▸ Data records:
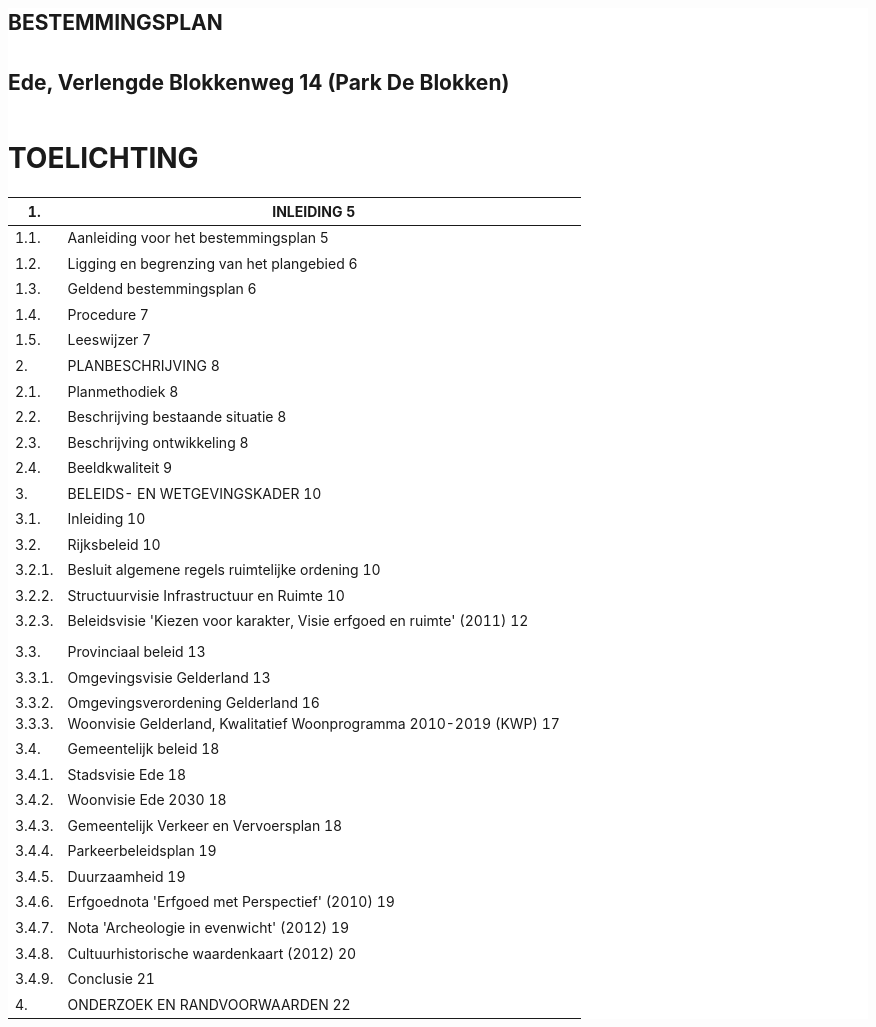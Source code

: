 ## **BESTEMMINGSPLAN**

## **Ede, Verlengde Blokkenweg 14 (Park De Blokken)**

# **TOELICHTING**

| 1.               | INLEIDING  5                                                                                               |  |
|------------------|------------------------------------------------------------------------------------------------------------|--|
| 1.1.             | Aanleiding voor het bestemmingsplan  5                                                                     |  |
| 1.2.             | Ligging en begrenzing van het plangebied  6                                                                |  |
| 1.3.             | Geldend bestemmingsplan  6                                                                                 |  |
| 1.4.             | Procedure  7                                                                                               |  |
| 1.5.             | Leeswijzer  7                                                                                              |  |
| 2.               | PLANBESCHRIJVING  8                                                                                        |  |
| 2.1.             | Planmethodiek  8                                                                                           |  |
| 2.2.             | Beschrijving bestaande situatie  8                                                                         |  |
| 2.3.             | Beschrijving ontwikkeling  8                                                                               |  |
| 2.4.             | Beeldkwaliteit  9                                                                                          |  |
| 3.               | BELEIDS- EN WETGEVINGSKADER 10                                                                             |  |
| 3.1.             | Inleiding  10                                                                                              |  |
| 3.2.             | Rijksbeleid  10                                                                                            |  |
| 3.2.1.           | Besluit algemene regels ruimtelijke ordening  10                                                           |  |
| 3.2.2.           | Structuurvisie Infrastructuur en Ruimte  10                                                                |  |
| 3.2.3.           | Beleidsvisie 'Kiezen voor karakter, Visie erfgoed en ruimte' (2011)  12                                    |  |
|                  |                                                                                                            |  |
| 3.3.             | Provinciaal beleid  13                                                                                     |  |
| 3.3.1.           | Omgevingsvisie Gelderland  13                                                                              |  |
| 3.3.2.<br>3.3.3. | Omgevingsverordening Gelderland  16<br>Woonvisie Gelderland, Kwalitatief Woonprogramma 2010-2019 (KWP)  17 |  |
| 3.4.             | Gemeentelijk beleid  18                                                                                    |  |
| 3.4.1.           | Stadsvisie Ede  18                                                                                         |  |
| 3.4.2.           | Woonvisie Ede 2030  18                                                                                     |  |
| 3.4.3.           | Gemeentelijk Verkeer en Vervoersplan  18                                                                   |  |
| 3.4.4.           | Parkeerbeleidsplan  19                                                                                     |  |
| 3.4.5.           | Duurzaamheid  19                                                                                           |  |
| 3.4.6.           | Erfgoednota 'Erfgoed met Perspectief' (2010)  19                                                           |  |
| 3.4.7.           | Nota 'Archeologie in evenwicht' (2012)  19                                                                 |  |
| 3.4.8.           | Cultuurhistorische waardenkaart (2012)  20                                                                 |  |
| 3.4.9.           | Conclusie  21                                                                                              |  |
| 4.               | ONDERZOEK EN RANDVOORWAARDEN 22                                                                            |  |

▸ Work required: Could you work out how many lines above contain the string "Gemeentelijk"? Only the number should be given.

▸ Solution to this exercise: 2